Segment Start: Record extracts
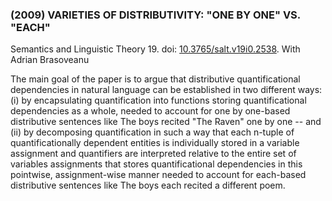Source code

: ### (2009) VARIETIES OF DISTRIBUTIVITY: "ONE BY ONE" VS. "EACH" ###

Semantics and Linguistic Theory 19. doi: [10.3765/salt.v19i0.2538](http://dx.doi.org/10.3765/salt.v19i0.2538). With Adrian Brasoveanu

The main goal of the paper is to argue that distributive quantificational dependencies in natural language can be established in two different ways: (i) by encapsulating quantification into functions storing quantificational dependencies as a whole, needed to account for one by one-based distributive sentences like The boys recited "The Raven" one by one -- and (ii) by decomposing quantification in such a way that each n-tuple of quantificationally dependent entities is individually stored in a variable assignment and quantifiers are interpreted relative to the entire set of variables assignments that stores quantificational dependencies in this pointwise, assignment-wise manner needed to account for each-based distributive sentences like The boys each recited a different poem.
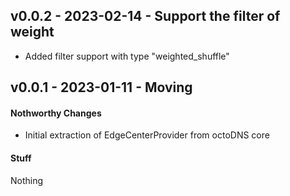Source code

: ## v0.0.2 - 2023-02-14 - Support the filter of weight

* Added filter support with type "weighted_shuffle"

## v0.0.1 - 2023-01-11 - Moving

#### Nothworthy Changes

* Initial extraction of EdgeCenterProvider from octoDNS core

#### Stuff

Nothing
Segment End: Record extracts
Work order
Within the entries above, find each line where "filter" appears; copy every one.

Task response
: ## v0.0.2 - 2023-02-14 - Support the filter of weight
* Added filter support with type "weighted_shuffle"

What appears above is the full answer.